In short, the one party still obsessed with class in this country are the Conservatives. Frankly, it would be nice if there were a bit more class consciousness within the other two main parties.

(On a personal note, it isn’t that I don’t want to live in a classless, divided society, I really do. It’s just that it is painfully obvious to me that I don’t live in one and that we need to be talking about this much more.)

Giles Fraser, intolerance and double standards

I wrote this in the hope that the Guardian might be interested in publishing it in their “response” column in the paper – they weren’t. Waste not want not…

Reading Giles Fraser harrumphing about Ariane Sherine and the British Humanist Association’s latest campaign (“Choosing for oneself”, 2 December 2009), it occurred to me that the BHA’s next project should be to launch a range of posters with the slogan “motherhood and apple pie – we love them!” just as an experiment to see quite how much ink Christians would then go on to spill, condemning them for it in no uncertain terms.

For Fraser is not the only Christian to impugn sinister motives behind the “don’t label me” campaign. Writing for the Guardian, the most spiteful insult he could think of was to compare Ms Sherine to Thatcher; the Telegraph’s Ed West has decided that the campaign smacks of Stalinism and a quick Google search will reveal plenty of examples of Reductio ad Hitlerum.

This response represents a bit of a problem for a determinedly non-chippy atheist such as myself. I always used to detest the proselytising habit of some of my fellow non-believers. The BHA newsletter which I was sent a few years ago advertising Christmas cards with the crosses all replaced with a humanist “H” quickly went in the bin. I wrote my undergraduate dissertation on Dawkins and his religious critics in 1997[1] (long before it was fashionable) in which I took the man to task for suggesting in his Reith lecture that the X-Files’ weekly stream of monsters and the unexplained was akin to racist propaganda.

But something changed. I think it was December 2006 when the newspapers were filled with Archbishops claiming that “aggressive secularists” were trying to ban Christmas in response to a series of tabloid stories making inaccurate allegations about a few councils and a few government ministers’ Christmas cards containing the dread phrase “seasons greetings”. Up until that point I had naively assumed that secularism was something we could all agree on. Perhaps that was true 20 years ago but the rise of evangelism seems to have changed all that.

What I don’t understand is why so many “moderate” believers set the standard of acceptable behaviour more highly for atheists than they do for their fellow religionists. Just as Ariane Sherine’s plea for tolerance has been denounced by Fraser et al as extremism, so the Dean of Southwark compared Dawkins in this paper a few years ago for being “just as fundamentalist as the people setting off bombs on the tube.”
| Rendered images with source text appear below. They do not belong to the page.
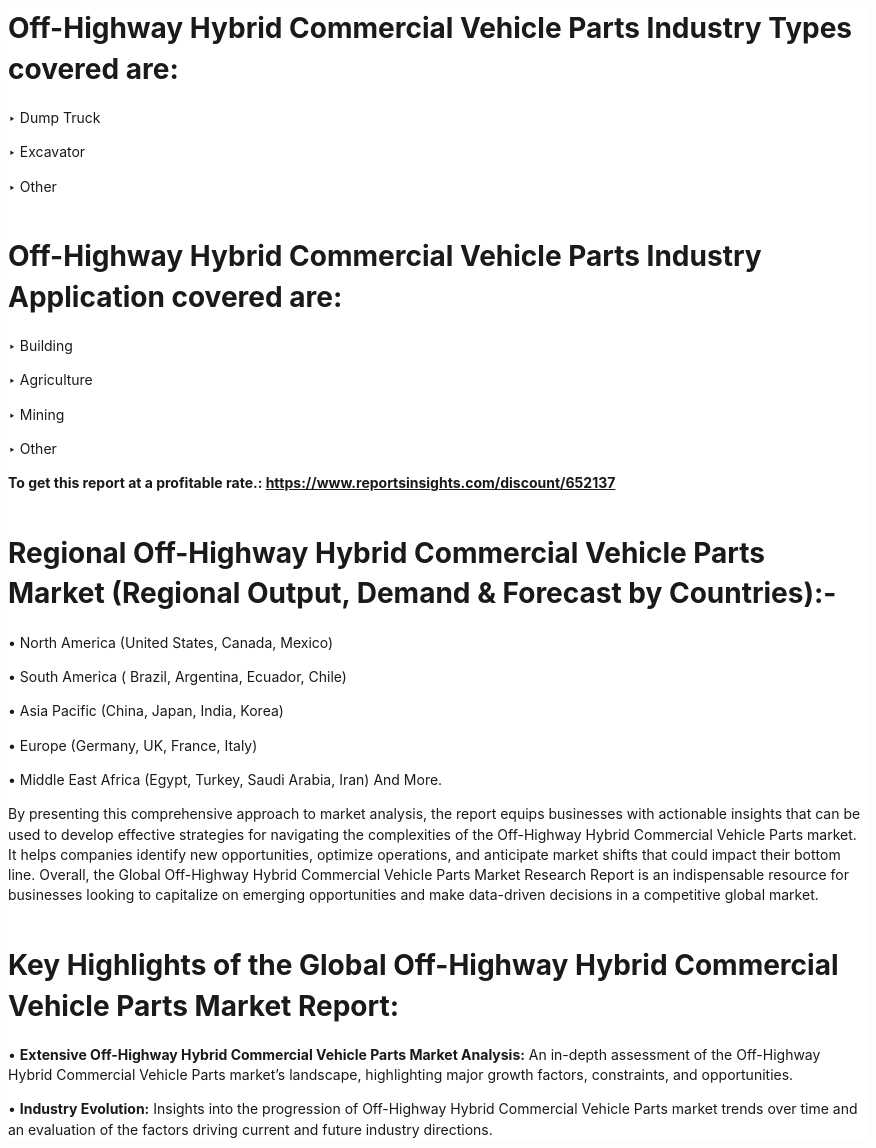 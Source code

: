 # <strong>Off-Highway Hybrid Commercial Vehicle Parts Industry Types covered are:</strong>

‣ Dump Truck

‣ Excavator

‣ Other

# <strong>Off-Highway Hybrid Commercial Vehicle Parts Industry Application covered are:</strong>

‣ Building

‣ Agriculture

‣ Mining

‣ Other

<strong>To get this report at a profitable rate.: <a href=https://www.reportsinsights.com/discount/652137>https://www.reportsinsights.com/discount/652137</a></strong></font>

# <strong>Regional Off-Highway Hybrid Commercial Vehicle Parts Market (Regional Output, Demand &amp; Forecast by Countries):-</strong>

• North America (United States, Canada, Mexico)

• South America ( Brazil, Argentina, Ecuador, Chile)

• Asia Pacific (China, Japan, India, Korea)

• Europe (Germany, UK, France, Italy)

• Middle East Africa (Egypt, Turkey, Saudi Arabia, Iran) And More.

By presenting this comprehensive approach to market analysis, the report equips businesses with actionable insights that can be used to develop effective strategies for navigating the complexities of the Off-Highway Hybrid Commercial Vehicle Parts market. It helps companies identify new opportunities, optimize operations, and anticipate market shifts that could impact their bottom line. Overall, the Global Off-Highway Hybrid Commercial Vehicle Parts Market Research Report is an indispensable resource for businesses looking to capitalize on emerging opportunities and make data-driven decisions in a competitive global market.

# <strong>Key Highlights of the Global Off-Highway Hybrid Commercial Vehicle Parts Market Report:</strong>

• <strong>Extensive Off-Highway Hybrid Commercial Vehicle Parts Market Analysis:</strong> An in-depth assessment of the Off-Highway Hybrid Commercial Vehicle Parts market’s landscape, highlighting major growth factors, constraints, and opportunities.

• <strong>Industry Evolution:</strong> Insights into the progression of Off-Highway Hybrid Commercial Vehicle Parts market trends over time and an evaluation of the factors driving current and future industry directions.
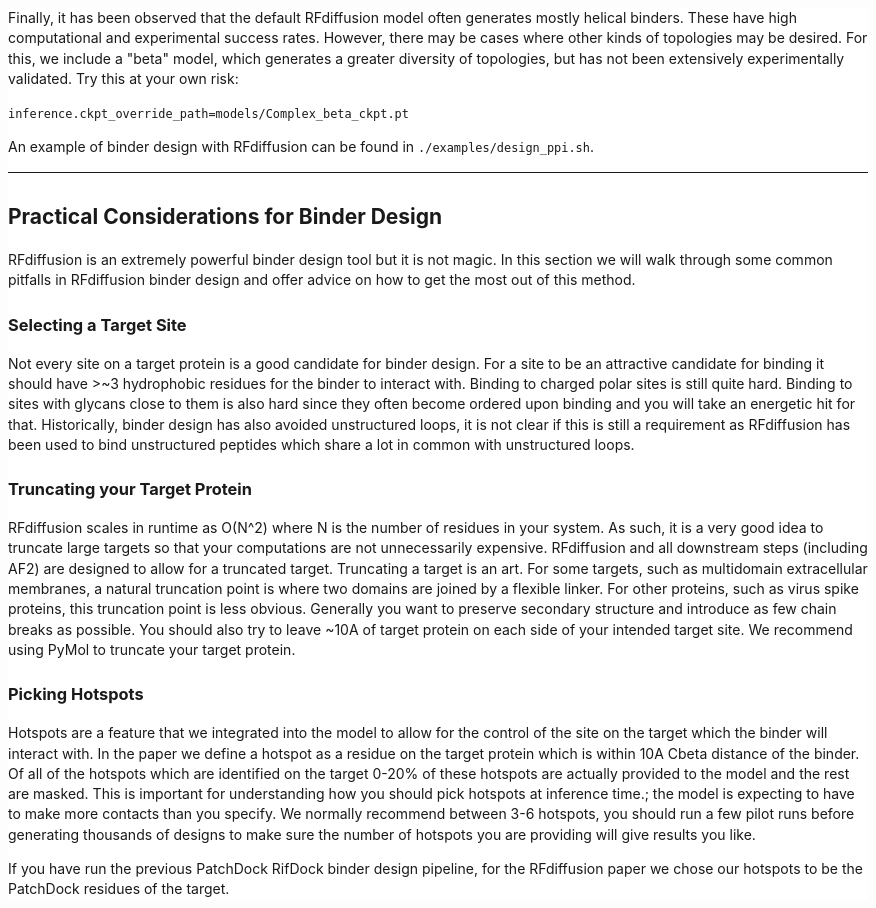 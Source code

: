 Finally, it has been observed that the default RFdiffusion model often generates mostly helical binders. These have high computational and experimental success rates. However, there may be cases where other kinds of topologies may be desired. For this, we include a "beta" model, which generates a greater diversity of topologies, but has not been extensively experimentally validated. Try this at your own risk:

```
inference.ckpt_override_path=models/Complex_beta_ckpt.pt
```

An example of binder design with RFdiffusion can be found in `./examples/design_ppi.sh`.

---

## Practical Considerations for Binder Design

RFdiffusion is an extremely powerful binder design tool but it is not magic. In this section we will walk through some common pitfalls in RFdiffusion binder design and offer advice on how to get the most out of this method.

### Selecting a Target Site
Not every site on a target protein is a good candidate for binder design. For a site to be an attractive candidate for binding it should have >~3 hydrophobic residues for the binder to interact with. Binding to charged polar sites is still quite hard. Binding to sites with glycans close to them is also hard since they often become ordered upon binding and you will take an energetic hit for that. Historically, binder design has also avoided unstructured loops, it is not clear if this is still a requirement as RFdiffusion has been used to bind unstructured peptides which share a lot in common with unstructured loops.

### Truncating your Target Protein
RFdiffusion scales in runtime as O(N^2) where N is the number of residues in your system. As such, it is a very good idea to truncate large targets so that your computations are not unnecessarily	 expensive. RFdiffusion and all downstream steps (including AF2) are designed to allow for a truncated target. Truncating a target is an art. For some targets, such as multidomain extracellular membranes, a natural truncation point is where two domains are joined by a flexible linker. For other proteins, such as virus spike proteins, this truncation point is less obvious. Generally you want to preserve secondary structure and introduce as few chain breaks as possible. You should also try to leave ~10A of target protein on each side of your intended target site. We recommend using PyMol to truncate your target protein.

### Picking Hotspots
Hotspots are a feature that we integrated into the model to allow for the control of the site on the target which the binder will interact with. In the paper we define a hotspot as a residue on the target protein which is within 10A Cbeta distance of the binder. Of all of the hotspots which are identified on the target 0-20% of these hotspots are actually provided to the model and the rest are masked. This is important for understanding how you should pick hotspots at inference time.; the model is expecting to have to make more contacts than you specify. We normally recommend between 3-6 hotspots, you should run a few pilot runs before generating thousands of designs to make sure the number of hotspots you are providing will give results you like.

If you have run the previous PatchDock RifDock binder design pipeline, for the RFdiffusion paper we chose our hotspots to be the PatchDock residues of the target.
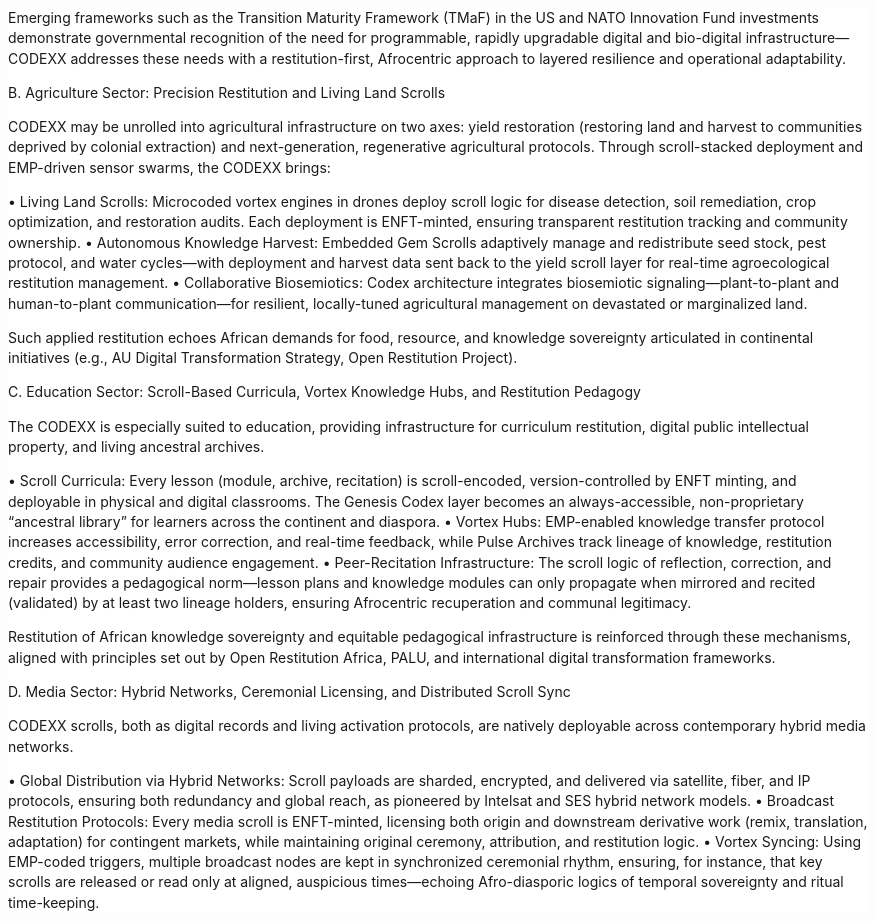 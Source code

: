 
Emerging frameworks such as the Transition Maturity Framework (TMaF) in the US and NATO Innovation Fund investments demonstrate governmental recognition of the need for programmable, rapidly upgradable digital and bio-digital infrastructure—CODEXX addresses these needs with a restitution-first, Afrocentric approach to layered resilience and operational adaptability.

B. Agriculture Sector: Precision Restitution and Living Land Scrolls

CODEXX may be unrolled into agricultural infrastructure on two axes: yield restoration (restoring land and harvest to communities deprived by colonial extraction) and next-generation, regenerative agricultural protocols. Through scroll-stacked deployment and EMP-driven sensor swarms, the CODEXX brings:

• Living Land Scrolls: Microcoded vortex engines in drones deploy scroll logic for disease detection, soil remediation, crop optimization, and restoration audits. Each deployment is ENFT-minted, ensuring transparent restitution tracking and community ownership.
• Autonomous Knowledge Harvest: Embedded Gem Scrolls adaptively manage and redistribute seed stock, pest protocol, and water cycles—with deployment and harvest data sent back to the yield scroll layer for real-time agroecological restitution management.
• Collaborative Biosemiotics: Codex architecture integrates biosemiotic signaling—plant-to-plant and human-to-plant communication—for resilient, locally-tuned agricultural management on devastated or marginalized land.


Such applied restitution echoes African demands for food, resource, and knowledge sovereignty articulated in continental initiatives (e.g., AU Digital Transformation Strategy, Open Restitution Project).

C. Education Sector: Scroll-Based Curricula, Vortex Knowledge Hubs, and Restitution Pedagogy

The CODEXX is especially suited to education, providing infrastructure for curriculum restitution, digital public intellectual property, and living ancestral archives.

• Scroll Curricula: Every lesson (module, archive, recitation) is scroll-encoded, version-controlled by ENFT minting, and deployable in physical and digital classrooms. The Genesis Codex layer becomes an always-accessible, non-proprietary “ancestral library” for learners across the continent and diaspora.
• Vortex Hubs: EMP-enabled knowledge transfer protocol increases accessibility, error correction, and real-time feedback, while Pulse Archives track lineage of knowledge, restitution credits, and community audience engagement.
• Peer-Recitation Infrastructure: The scroll logic of reflection, correction, and repair provides a pedagogical norm—lesson plans and knowledge modules can only propagate when mirrored and recited (validated) by at least two lineage holders, ensuring Afrocentric recuperation and communal legitimacy.


Restitution of African knowledge sovereignty and equitable pedagogical infrastructure is reinforced through these mechanisms, aligned with principles set out by Open Restitution Africa, PALU, and international digital transformation frameworks.

D. Media Sector: Hybrid Networks, Ceremonial Licensing, and Distributed Scroll Sync

CODEXX scrolls, both as digital records and living activation protocols, are natively deployable across contemporary hybrid media networks.

• Global Distribution via Hybrid Networks: Scroll payloads are sharded, encrypted, and delivered via satellite, fiber, and IP protocols, ensuring both redundancy and global reach, as pioneered by Intelsat and SES hybrid network models.
• Broadcast Restitution Protocols: Every media scroll is ENFT-minted, licensing both origin and downstream derivative work (remix, translation, adaptation) for contingent markets, while maintaining original ceremony, attribution, and restitution logic.
• Vortex Syncing: Using EMP-coded triggers, multiple broadcast nodes are kept in synchronized ceremonial rhythm, ensuring, for instance, that key scrolls are released or read only at aligned, auspicious times—echoing Afro-diasporic logics of temporal sovereignty and ritual time-keeping.
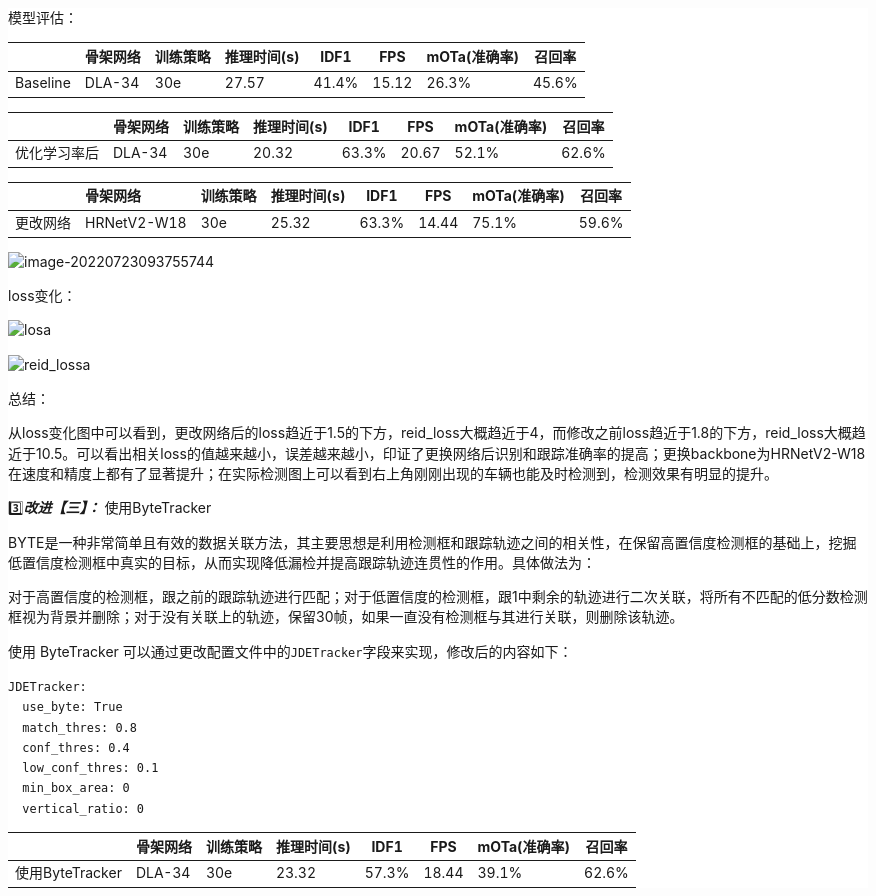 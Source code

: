 模型评估：

|          | 骨架网络 | 训练策略 | 推理时间(s) | IDF1  | FPS   | mOTa(准确率) | 召回率 |
| -------- | :------- | -------- | ----------- | ----- | ----- | ------------ | ------ |
| Baseline | DLA-34   | 30e      | 27.57       | 41.4% | 15.12 | 26.3%        | 45.6%  |

|              | 骨架网络 | 训练策略 | 推理时间(s) | IDF1  | FPS   | mOTa(准确率) | 召回率 |
| ------------ | :------- | -------- | ----------- | ----- | ----- | ------------ | ------ |
| 优化学习率后 | DLA-34   | 30e      | 20.32       | 63.3% | 20.67 | 52.1%        | 62.6%  |

|          | 骨架网络    | 训练策略 | 推理时间(s) | IDF1  | FPS   | mOTa(准确率) | 召回率 |
| -------- | :---------- | -------- | ----------- | ----- | ----- | ------------ | ------ |
| 更改网络 | HRNetV2-W18 | 30e      | 25.32       | 63.3% | 14.44 | 75.1%        | 59.6%  |

![image-20220723093755744](C:\Users\19127\AppData\Roaming\Typora\typora-user-images\image-20220723093755744.png)

loss变化：

![losa](C:\Users\19127\AppData\Roaming\Typora\typora-user-images\losa.png)



![reid_lossa](C:\Users\19127\AppData\Roaming\Typora\typora-user-images\reid_lossa.png)

总结：

从loss变化图中可以看到，更改网络后的loss趋近于1.5的下方，reid_loss大概趋近于4，而修改之前loss趋近于1.8的下方，reid_loss大概趋近于10.5。可以看出相关loss的值越来越小，误差越来越小，印证了更换网络后识别和跟踪准确率的提高；更换backbone为HRNetV2-W18在速度和精度上都有了显著提升；在实际检测图上可以看到右上角刚刚出现的车辆也能及时检测到，检测效果有明显的提升。



3️⃣***改进【三】：***   使用ByteTracker 

BYTE是一种非常简单且有效的数据关联方法，其主要思想是利用检测框和跟踪轨迹之间的相关性，在保留高置信度检测框的基础上，挖掘低置信度检测框中真实的目标，从而实现降低漏检并提高跟踪轨迹连贯性的作用。具体做法为：

对于高置信度的检测框，跟之前的跟踪轨迹进行匹配；对于低置信度的检测框，跟1中剩余的轨迹进行二次关联，将所有不匹配的低分数检测框视为背景并删除；对于没有关联上的轨迹，保留30帧，如果一直没有检测框与其进行关联，则删除该轨迹。

使用 ByteTracker 可以通过更改配置文件中的`JDETracker`字段来实现，修改后的内容如下：

```
JDETracker:
  use_byte: True
  match_thres: 0.8
  conf_thres: 0.4
  low_conf_thres: 0.1
  min_box_area: 0
  vertical_ratio: 0
```

|                 | 骨架网络 | 训练策略 | 推理时间(s) | IDF1  | FPS   | mOTa(准确率) | 召回率 |
| --------------- | :------- | -------- | ----------- | ----- | ----- | ------------ | ------ |
| 使用ByteTracker | DLA-34   | 30e      | 23.32       | 57.3% | 18.44 | 39.1%        | 62.6%  |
The “don’t label me” campaign is about consciousness raising. It isn’t about saying that parents shouldn’t be allowed to tell their children about what they believe, it is about letting them choose their identity for themselves. Many Christians – including my own parents – already do this. But it is an issue which resonates with many atheists because, sadly, many of them bear the scars of such an upbringing. It is a shame that Giles Fraser treats their plea for tolerance with scorn and not compassion.

[1] BA Hons (Theology and Religious Studies), natch.